Print nothing beyond the line with "in section [304A-1551].": every line from the beginning of the data up to it, that line included, and no pictures.

= Source records =
<<<<

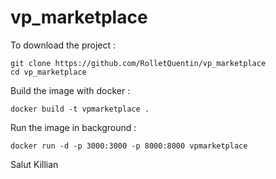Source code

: # vp_marketplace

To download the project :
```
git clone https://github.com/RolletQuentin/vp_marketplace
cd vp_marketplace
```

Build the image with docker :
```
docker build -t vpmarketplace .
```

Run the image in background :
```
docker run -d -p 3000:3000 -p 8000:8000 vpmarketplace
```

Salut Killian
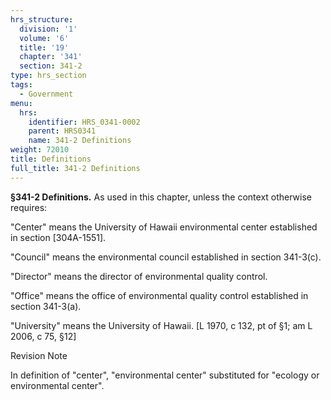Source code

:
 ```yaml
---
hrs_structure:
  division: '1'
  volume: '6'
  title: '19'
  chapter: '341'
  section: 341-2
type: hrs_section
tags:
  - Government
menu:
  hrs:
    identifier: HRS_0341-0002
    parent: HRS0341
    name: 341-2 Definitions
weight: 72010
title: Definitions
full_title: 341-2 Definitions
---
```

**§341-2 Definitions.** As used in this chapter, unless the context otherwise requires:

"Center" means the University of Hawaii environmental center established in section [304A-1551].

"Council" means the environmental council established in section 341-3(c).

"Director" means the director of environmental quality control.

"Office" means the office of environmental quality control established in section 341-3(a).

"University" means the University of Hawaii. [L 1970, c 132, pt of §1; am L 2006, c 75, §12]

Revision Note

In definition of "center", "environmental center" substituted for "ecology or environmental center".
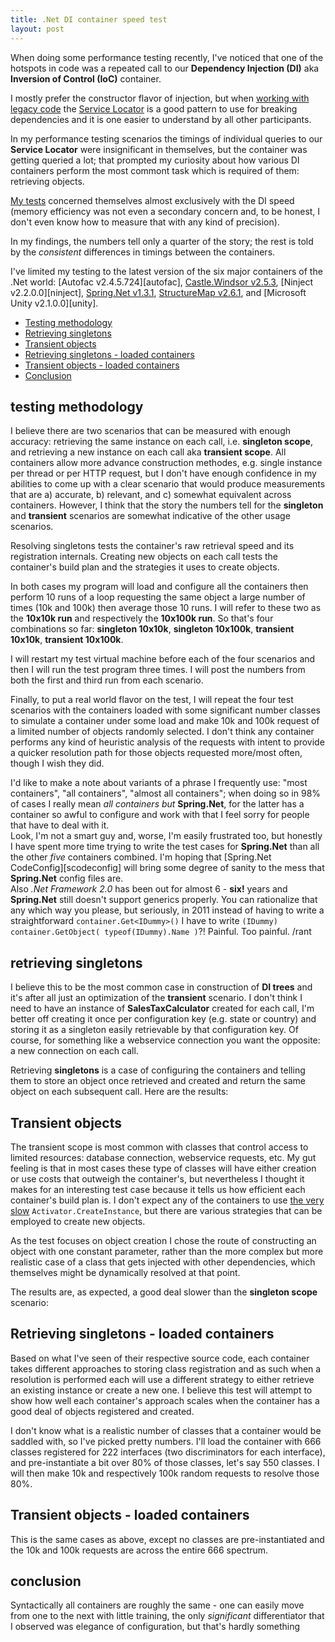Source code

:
```yaml
---
title: .Net DI container speed test
layout: post
---
```


When doing some performance testing recently, I've noticed that one of the hotspots in code was a repeated call to our **Dependency Injection (DI)** aka **Inversion of Control (IoC)** container.

I mostly prefer the constructor flavor of injection, but when [working with legacy code](http://www.amazon.com/Working-Effectively-Legacy-Michael-Feathers/dp/0131177052) the [Service Locator](http://martinfowler.com/articles/injection.html#ADynamicServiceLocator) is a good pattern to use for breaking dependencies and it is one easier to understand by all other participants. 

In my performance testing scenarios the timings of individual queries to our **Service Locator** were insignificant in themselves, but the container was getting queried a lot; that prompted my curiosity about how various DI containers perform the most commont task which is required of them: retrieving objects.

[My tests][gitdi] concerned themselves almost exclusively with the DI speed (memory efficiency was not even a secondary concern and, to be honest, I don't even know how to measure that with any kind of precision).  

In my findings, the numbers tell only a quarter of the story; the rest is told by the *consistent* differences in timings between the containers.

I've limited my testing to the latest version of the six major containers of the .Net world: [Autofac v2.4.5.724][autofac], [Castle.Windsor v2.5.3][castle], [Ninject v2.2.0.0][ninject], [Spring.Net v1.3.1][spring], [StructureMap v2.6.1][smap], and [Microsoft Unity v2.1.0.0][unity]. 

* [Testing methodology](#methodology)
* [Retrieving singletons](#singletons)
* [Transient objects](#transient)
* [Retrieving singletons - loaded containers](#singletons_loaded)
* [Transient objects - loaded containers](#transient_loaded)
* [Conclusion](#tldr)


<A name="methodology"> </A>
## testing methodology

I believe there are two scenarios that can be measured with enough accuracy: retrieving the same instance on each call, i.e. **singleton scope**, and retrieving a new instance on each call aka **transient scope**. All containers allow more advance construction methodes, e.g. single instance per thread or per HTTP request, but I don't have enough confidence in my abilities to come up with a clear scenario that would produce measurements that are a) accurate, b) relevant, and c) somewhat equivalent across containers. However, I think that the story the numbers tell for the **singleton** and **transient** scenarios are somewhat indicative of the other usage scenarios.

Resolving singletons tests the container's raw retrieval speed and its registration internals. Creating new objects on each call tests the container's build plan and the strategies it uses to create objects.

In both cases my program will load and configure all the containers then perform 10 runs of a loop requesting the same object a large number of times (10k and 100k) then average those 10 runs. I will refer to these two as the **10x10k run** and respectively the **10x100k run**. So that's four combinations so far: **singleton 10x10k**, **singleton 10x100k**, **transient 10x10k**, **transient 10x100k**.

I will restart my test virtual machine before each of the four scenarios and then I will run the test program three times. I will post the numbers from both the first and third run from each scenario.

Finally, to put a real world flavor on the test, I will repeat the four test scenarios with the containers loaded with some significant number classes to simulate a container under some load and make 10k and 100k request of a limited number of objects randomly selected. I don't think any container performs any kind of heuristic analysis of the requests with intent to provide a quicker resolution path for those objects requested more/most often, though I wish they did.

I'd like to make a note about variants of a phrase I frequently use: "most containers", "all containers", "almost all containers"; when doing so in 98% of cases I really mean *all containers but* __Spring.Net__, for the latter has a container so awful to configure and work with that I feel sorry for people that have to deal with it.  
Look, I'm not a smart guy and, worse, I'm easily frustrated too, but honestly I have spent more time trying to write the test cases for **Spring.Net** than all the other *five* containers combined. I'm hoping that [Spring.Net CodeConfig][scodeconfig] will bring some degree of sanity to the mess that **Spring.Net** config files are.  
Also *.Net Framework 2.0* has been out for almost 6 - **six!** years and **Spring.Net** still doesn't support generics properly. You can rationalize that any which way you please, but seriously, in 2011 instead of having to write a straightforward `container.Get<IDummy>()` I have to write `(IDummy) container.GetObject( typeof(IDummy).Name )`?! Painful. Too painful. /rant

<A name="singletons"> </A>
## retrieving singletons

I believe this to be the most common case in construction of **DI trees** and it's after all just an optimization of the **transient** scenario. I don't think I need to have an instance of **SalesTaxCalculator** created for each call, I'm better off creating it once per configuration key (e.g. state or country) and storing it as a singleton easily retrievable by that configuration key. Of course, for something like a webservice connection you want the opposite: a new connection on each call.

Retrieving **singletons** is a case of configuring the containers and telling them to store an object once retrieved and created and return the same object on each subsequent call. Here are the results:

<A name="transient"> </A>
## Transient objects
The transient scope is most common with classes that control access to limited resources: database connection, webservice requests, etc. My gut feeling is that in most cases these type of classes will have either creation or use costs that outweigh the container's, but nevertheless I thought it makes for an interesting test case because it tells us how efficient each container's build plan is. I don't expect any of the containers to use [the very slow][ayendecreation] `Activator.CreateInstance`, but there are various strategies that can be employed to create new objects.

As the test focuses on object creation I chose the route of constructing an object with one constant parameter, rather than the more complex but more realistic case of a class that gets injected with other dependencies, which themselves might be dynamically resolved at that point.

The results are, as expected, a good deal slower than the **singleton scope** scenario:



<A name="singletons_loaded"> </A>
## Retrieving singletons - loaded containers

Based on what I've seen of their respective source code, each container takes different approaches to storing class registration and as such when a resolution is performed each will use a different strategy to either retrieve an existing instance or create a new one. I believe this test will attempt to show how well each container's approach scales when the container has a good deal of objects registered and created.
 
I don't know what is a realistic number of classes that a container would be saddled with, so I've picked pretty numbers. I'll load the container with 666 classes registered for 222 interfaces (two discriminators for each interface), and pre-instantiate a bit over 80% of those classes, let's say 550 classes. I will then make 10k and respectively 100k random requests to resolve those 80%.


<A name="transient_loaded"> </A>
## Transient objects - loaded containers

This is the same cases as above, except no classes are pre-instantiated and the 10k and 100k requests are across the entire 666 spectrum.


<A name="tldr"> </A>
## conclusion

Syntactically all containers are roughly the same - one can easily move from one to the next with little training, the only *significant* differentiator that I observed was elegance of configuration, but that's hardly something 


[gitdi]: 
[autofac]:
[castle]:
[ninject]:
[spring]:
[scodeconfig]:https://github.com/SpringSource/spring-net-codeconfig
[smap]:
[unity]:
[ayendecreation]: http://ayende.com/blog/3167/creating-objects-perf-implications
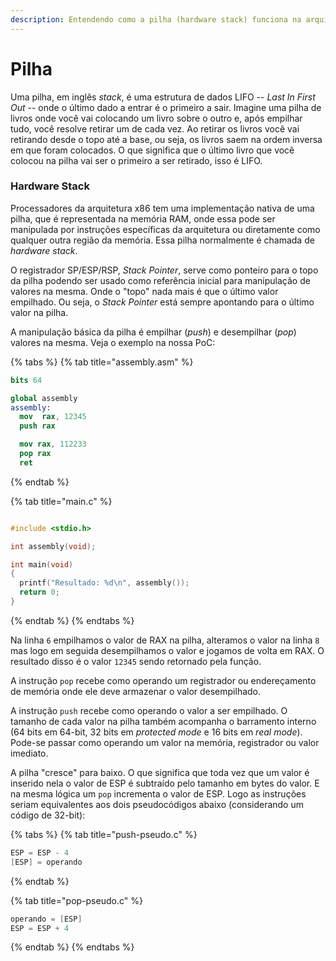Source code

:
 ```yaml
---
description: Entendendo como a pilha (hardware stack) funciona na arquitetura x86
---
```


# Pilha

Uma pilha, em inglês _stack_, é uma estrutura de dados LIFO -- _Last In First Out_ -- onde o último dado a entrar é o primeiro a sair. Imagine uma pilha de livros onde você vai colocando um livro sobre o outro e, após empilhar tudo, você resolve retirar um de cada vez. Ao retirar os livros você vai retirando desde o topo até a base, ou seja, os livros saem na ordem inversa em que foram colocados. O que significa que o último livro que você colocou na pilha vai ser o primeiro a ser retirado, isso é LIFO.

### Hardware Stack

Processadores da arquitetura x86 tem uma implementação nativa de uma pilha, que é representada na memória RAM, onde essa pode ser manipulada por instruções específicas da arquitetura ou diretamente como qualquer outra região da memória. Essa pilha normalmente é chamada de _hardware stack_.

O registrador SP/ESP/RSP, _Stack Pointer_, serve como ponteiro para o topo da pilha podendo ser usado como referência inicial para manipulação de valores na mesma. Onde o "topo" nada mais é que o último valor empilhado. Ou seja, o _Stack Pointer_ está sempre apontando para o último valor na pilha.

A manipulação básica da pilha é empilhar (_push_) e desempilhar (_pop_) valores na mesma. Veja o exemplo na nossa PoC:

{% tabs %}
{% tab title="assembly.asm" %}
```nasm
bits 64

global assembly
assembly:
  mov  rax, 12345
  push rax

  mov rax, 112233
  pop rax
  ret
```
{% endtab %}

{% tab title="main.c" %}
```c
#include <stdio.h>

int assembly(void);

int main(void)
{
  printf("Resultado: %d\n", assembly());
  return 0;
}
```
{% endtab %}
{% endtabs %}

Na linha `6` empilhamos o valor de RAX na pilha, alteramos o valor na linha `8` mas logo em seguida desempilhamos o valor e jogamos de volta em RAX. O resultado disso é o valor `12345` sendo retornado pela função.

A instrução `pop` recebe como operando um registrador ou endereçamento de memória onde ele deve armazenar o valor desempilhado.

A instrução `push` recebe como operando o valor a ser empilhado. O tamanho de cada valor na pilha também acompanha o barramento interno (64 bits em 64-bit, 32 bits em _protected mode_ e 16 bits em _real mode_). Pode-se passar como operando um valor na memória, registrador ou valor imediato.

A pilha "cresce" para baixo. O que significa que toda vez que um valor é inserido nela o valor de ESP é subtraído pelo tamanho em bytes do valor. E na mesma lógica um `pop` incrementa o valor de ESP. Logo as instruções seriam equivalentes aos dois pseudocódigos abaixo (considerando um código de 32-bit):

{% tabs %}
{% tab title="push-pseudo.c" %}
```c
ESP = ESP - 4
[ESP] = operando
```
{% endtab %}

{% tab title="pop-pseudo.c" %}
```c
operando = [ESP]
ESP = ESP + 4
```
{% endtab %}
{% endtabs %}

>>>>

= Solved problem =
Source code

: # vp_marketplace

To download the project :
```
git clone https://github.com/RolletQuentin/vp_marketplace
cd vp_marketplace
```

Build the image with docker :
```
docker build -t vpmarketplace .
```

Run the image in background :
```
docker run -d -p 3000:3000 -p 8000:8000 vpmarketplace
```

Salut Killian
Source code

:
 ```yaml
---
hrs_structure:
  division: '1'
  volume: '6'
  title: '19'
  chapter: '341'
  section: 341-2
type: hrs_section
tags:
  - Government
menu:
  hrs:
    identifier: HRS_0341-0002
    parent: HRS0341
    name: 341-2 Definitions
weight: 72010
title: Definitions
full_title: 341-2 Definitions
---
```

**§341-2 Definitions.** As used in this chapter, unless the context otherwise requires:

"Center" means the University of Hawaii environmental center established in section [304A-1551].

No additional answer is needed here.